So we create a new function `read_csv` that operates exactly like
`pandas.read_csv` except that it holds on to recent results in `c`, a cache.
This particular CSV file created a dataframe that filled a tenth of our
cache space. The more often we request this CSV file the more its score will
grow and the more likely it is to remain in the cache into the future. If
other memoized functions using this same cache produce more valuable results
(costly to compute, cheap to store) and we run out of space then this result
will be evicted and we'll have to recompute our result if we ask for
`read_csv('accounts.csv')` again.

## Memoize everything

Just memoizing `read_csv` isn't very interesting. The `pd.read_csv`
function operates at a constant data bandwidth of around 100 MB/s. The caching
policies around `cachey` really shine when they get to see _all of our
computations_. For example it could be that we don't want to hold on to the
results of `read_csv` because these take up a lot of space. If we find
ourselves doing the same `groupby` computations then we might prefer to use our
gigabyte of caching space to store these both because

1. groupby computations take a long time to compute
2. groupby results are often very compact in memory

## Cachey and Dask

I'm slowly working on integrating cachey into dask's shared memory scheduler.

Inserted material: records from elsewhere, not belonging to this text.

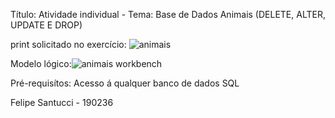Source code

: Título: Atividade individual - Tema: Base de Dados Animais (DELETE, ALTER, UPDATE E DROP)

print solicitado no exercício:
![animais](https://github.com/FeSantuccii/AC2/assets/166468895/ccd33065-a5bf-47d4-adea-5ce4ece71667)

Modelo lógico:![animais workbench](https://github.com/FeSantuccii/AC2/assets/166468895/e4c86496-69c0-4545-8848-8fd5957f2279)

Pré-requisítos: Acesso á qualquer banco de dados SQL


Felipe Santucci - 190236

Dask is in a good position to apply `cachey` to many computations. It can look
at every task in a task graph and consider the result for inclusion into the
cache. We don't need to explicitly `memoize` every function we want to use,
`dask` can do this for us on the fly.

Additionally dask has a nice view of our computation as a collection of
sub-tasks. Similar computations (like mean and variance) often share
sub-tasks.

## Future Work

Cachey is new and untested but potentially useful now, particularly through the
`memoize` method shown above.
It's a [small and simple codebase](http://github.com/mrocklin/cachey).
I would love to hear if people find this kind of caching policy valuable.

I plan to think about the following in the near future:

1. How do we build a hierarchy of caches to share between memory and disk?
2. How do we cleanly integrate cachey into dask
   (see [PR #502](https://github.com/ContinuumIO/dask/pull/502))
   and how do we make dask amenable to caching
   (see [PR #510](https://github.com/ContinuumIO/dask/pull/510))?